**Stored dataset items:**
Content starts

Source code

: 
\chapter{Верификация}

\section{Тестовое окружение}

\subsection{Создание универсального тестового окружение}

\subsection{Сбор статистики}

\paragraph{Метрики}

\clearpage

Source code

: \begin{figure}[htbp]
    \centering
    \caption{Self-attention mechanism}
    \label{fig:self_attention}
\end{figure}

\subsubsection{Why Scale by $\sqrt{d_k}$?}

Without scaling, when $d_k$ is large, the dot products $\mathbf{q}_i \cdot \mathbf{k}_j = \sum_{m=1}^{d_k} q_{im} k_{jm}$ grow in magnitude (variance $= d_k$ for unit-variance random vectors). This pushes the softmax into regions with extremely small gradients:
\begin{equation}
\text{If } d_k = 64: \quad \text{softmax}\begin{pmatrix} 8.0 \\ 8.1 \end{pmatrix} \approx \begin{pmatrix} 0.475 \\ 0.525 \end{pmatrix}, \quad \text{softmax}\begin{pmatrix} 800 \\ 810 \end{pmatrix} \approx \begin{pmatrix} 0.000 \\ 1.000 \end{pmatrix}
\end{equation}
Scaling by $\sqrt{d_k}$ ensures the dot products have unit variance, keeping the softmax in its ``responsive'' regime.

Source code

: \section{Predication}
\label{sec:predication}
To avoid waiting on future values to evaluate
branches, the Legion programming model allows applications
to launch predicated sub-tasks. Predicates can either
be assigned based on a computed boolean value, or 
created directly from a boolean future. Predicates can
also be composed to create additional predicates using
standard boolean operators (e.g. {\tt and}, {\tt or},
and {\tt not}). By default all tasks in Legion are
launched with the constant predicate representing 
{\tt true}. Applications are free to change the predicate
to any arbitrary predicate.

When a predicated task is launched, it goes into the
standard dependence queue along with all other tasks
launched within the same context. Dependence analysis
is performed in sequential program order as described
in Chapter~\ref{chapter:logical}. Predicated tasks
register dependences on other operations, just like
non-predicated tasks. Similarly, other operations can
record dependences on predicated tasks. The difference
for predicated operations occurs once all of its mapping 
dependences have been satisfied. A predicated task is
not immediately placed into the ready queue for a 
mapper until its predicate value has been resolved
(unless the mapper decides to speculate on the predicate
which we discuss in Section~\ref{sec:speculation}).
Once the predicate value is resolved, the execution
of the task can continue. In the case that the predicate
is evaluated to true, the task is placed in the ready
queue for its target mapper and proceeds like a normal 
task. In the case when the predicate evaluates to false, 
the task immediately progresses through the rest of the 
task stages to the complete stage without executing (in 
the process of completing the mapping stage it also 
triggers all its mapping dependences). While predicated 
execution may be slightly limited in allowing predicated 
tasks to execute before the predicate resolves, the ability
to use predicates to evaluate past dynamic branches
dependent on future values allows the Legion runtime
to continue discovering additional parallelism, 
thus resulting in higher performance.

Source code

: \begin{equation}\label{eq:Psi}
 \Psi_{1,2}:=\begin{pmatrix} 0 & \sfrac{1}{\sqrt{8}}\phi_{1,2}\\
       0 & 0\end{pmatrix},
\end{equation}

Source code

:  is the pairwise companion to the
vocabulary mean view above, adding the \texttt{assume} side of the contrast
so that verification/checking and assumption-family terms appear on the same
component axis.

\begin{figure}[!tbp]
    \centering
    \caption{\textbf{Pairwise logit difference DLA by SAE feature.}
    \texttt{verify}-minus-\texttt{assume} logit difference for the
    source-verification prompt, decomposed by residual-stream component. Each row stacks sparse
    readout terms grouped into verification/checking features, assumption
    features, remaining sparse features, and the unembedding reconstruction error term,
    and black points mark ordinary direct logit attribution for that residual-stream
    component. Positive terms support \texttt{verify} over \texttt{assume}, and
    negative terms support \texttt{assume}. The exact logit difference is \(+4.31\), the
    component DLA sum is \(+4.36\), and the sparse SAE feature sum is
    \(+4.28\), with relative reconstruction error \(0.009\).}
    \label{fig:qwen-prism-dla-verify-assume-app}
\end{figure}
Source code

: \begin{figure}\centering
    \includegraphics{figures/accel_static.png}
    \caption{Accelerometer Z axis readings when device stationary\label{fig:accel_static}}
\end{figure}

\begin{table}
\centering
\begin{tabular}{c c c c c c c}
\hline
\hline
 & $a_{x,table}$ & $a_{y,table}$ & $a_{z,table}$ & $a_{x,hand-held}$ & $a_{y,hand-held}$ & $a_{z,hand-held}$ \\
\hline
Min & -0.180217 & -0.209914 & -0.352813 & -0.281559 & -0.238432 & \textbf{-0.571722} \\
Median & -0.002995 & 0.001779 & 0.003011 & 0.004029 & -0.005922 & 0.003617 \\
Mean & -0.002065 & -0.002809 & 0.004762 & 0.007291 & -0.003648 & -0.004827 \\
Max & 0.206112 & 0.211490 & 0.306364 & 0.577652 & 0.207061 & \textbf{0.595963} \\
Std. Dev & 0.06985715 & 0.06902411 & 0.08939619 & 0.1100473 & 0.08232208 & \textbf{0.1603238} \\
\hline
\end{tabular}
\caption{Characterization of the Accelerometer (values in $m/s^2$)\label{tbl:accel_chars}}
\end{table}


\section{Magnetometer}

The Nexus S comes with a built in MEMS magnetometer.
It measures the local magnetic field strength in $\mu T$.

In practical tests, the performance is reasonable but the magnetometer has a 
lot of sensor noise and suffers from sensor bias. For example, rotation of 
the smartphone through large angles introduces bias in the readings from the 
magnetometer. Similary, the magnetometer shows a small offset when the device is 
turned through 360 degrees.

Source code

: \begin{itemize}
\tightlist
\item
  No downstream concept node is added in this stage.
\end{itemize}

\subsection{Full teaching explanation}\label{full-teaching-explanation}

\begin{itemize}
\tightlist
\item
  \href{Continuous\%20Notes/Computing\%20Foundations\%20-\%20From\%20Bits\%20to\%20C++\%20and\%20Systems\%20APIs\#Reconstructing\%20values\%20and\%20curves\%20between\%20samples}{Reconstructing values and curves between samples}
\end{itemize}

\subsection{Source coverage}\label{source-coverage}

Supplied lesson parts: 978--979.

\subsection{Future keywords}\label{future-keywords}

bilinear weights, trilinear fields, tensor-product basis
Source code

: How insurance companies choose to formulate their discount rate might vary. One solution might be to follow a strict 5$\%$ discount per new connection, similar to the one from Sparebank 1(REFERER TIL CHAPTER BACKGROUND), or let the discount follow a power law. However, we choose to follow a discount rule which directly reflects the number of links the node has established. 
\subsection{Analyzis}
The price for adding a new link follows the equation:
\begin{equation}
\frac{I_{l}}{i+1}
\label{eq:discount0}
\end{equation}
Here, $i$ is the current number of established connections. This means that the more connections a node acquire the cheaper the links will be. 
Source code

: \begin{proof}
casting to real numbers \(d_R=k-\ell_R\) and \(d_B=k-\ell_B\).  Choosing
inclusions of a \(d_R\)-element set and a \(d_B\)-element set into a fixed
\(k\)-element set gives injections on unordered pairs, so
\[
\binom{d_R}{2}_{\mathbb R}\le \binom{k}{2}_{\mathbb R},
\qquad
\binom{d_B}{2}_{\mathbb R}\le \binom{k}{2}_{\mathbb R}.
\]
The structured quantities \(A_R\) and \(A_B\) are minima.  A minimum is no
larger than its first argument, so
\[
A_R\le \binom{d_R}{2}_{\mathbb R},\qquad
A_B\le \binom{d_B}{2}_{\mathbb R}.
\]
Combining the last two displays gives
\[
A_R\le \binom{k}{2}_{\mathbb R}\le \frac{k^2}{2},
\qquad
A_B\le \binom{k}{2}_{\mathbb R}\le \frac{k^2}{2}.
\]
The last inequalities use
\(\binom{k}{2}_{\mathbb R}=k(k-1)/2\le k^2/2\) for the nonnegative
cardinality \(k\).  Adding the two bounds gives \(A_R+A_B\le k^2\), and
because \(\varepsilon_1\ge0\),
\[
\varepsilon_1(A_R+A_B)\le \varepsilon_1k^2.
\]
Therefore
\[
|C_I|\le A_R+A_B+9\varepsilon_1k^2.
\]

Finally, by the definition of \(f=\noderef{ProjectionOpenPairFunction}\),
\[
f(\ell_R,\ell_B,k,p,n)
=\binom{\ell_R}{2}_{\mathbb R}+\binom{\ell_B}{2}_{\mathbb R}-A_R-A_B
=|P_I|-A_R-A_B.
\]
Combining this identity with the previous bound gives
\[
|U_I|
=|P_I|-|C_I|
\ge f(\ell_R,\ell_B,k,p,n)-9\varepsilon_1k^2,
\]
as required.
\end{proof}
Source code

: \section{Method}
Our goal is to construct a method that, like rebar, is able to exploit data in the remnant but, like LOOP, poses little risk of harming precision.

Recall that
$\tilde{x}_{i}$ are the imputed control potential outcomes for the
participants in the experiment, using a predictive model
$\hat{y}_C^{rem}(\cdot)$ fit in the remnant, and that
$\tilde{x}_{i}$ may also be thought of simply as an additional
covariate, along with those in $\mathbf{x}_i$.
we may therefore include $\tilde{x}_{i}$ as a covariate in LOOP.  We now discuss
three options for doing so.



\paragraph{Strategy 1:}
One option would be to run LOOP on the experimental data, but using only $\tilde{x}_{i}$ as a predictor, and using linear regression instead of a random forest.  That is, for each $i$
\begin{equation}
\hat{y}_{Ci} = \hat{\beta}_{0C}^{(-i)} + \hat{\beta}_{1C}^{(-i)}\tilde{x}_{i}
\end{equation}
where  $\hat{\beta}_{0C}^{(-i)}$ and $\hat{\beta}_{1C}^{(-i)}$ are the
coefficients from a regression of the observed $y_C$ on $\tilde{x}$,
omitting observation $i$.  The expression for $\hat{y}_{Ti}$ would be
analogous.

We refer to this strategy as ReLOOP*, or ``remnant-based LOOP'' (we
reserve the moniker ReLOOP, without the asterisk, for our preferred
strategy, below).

Content ends

**TASK PROMPT:** The reply should consist solely of the lines above from the one that has "Min & -0.180217" through the one that has "Mean & -0.002065", reproduced exactly.

**WORKED SOLUTION:**
Min & -0.180217 & -0.209914 & -0.352813 & -0.281559 & -0.238432 & \textbf{-0.571722} \\
Median & -0.002995 & 0.001779 & 0.003011 & 0.004029 & -0.005922 & 0.003617 \\
Mean & -0.002065 & -0.002809 & 0.004762 & 0.007291 & -0.003648 & -0.004827 \\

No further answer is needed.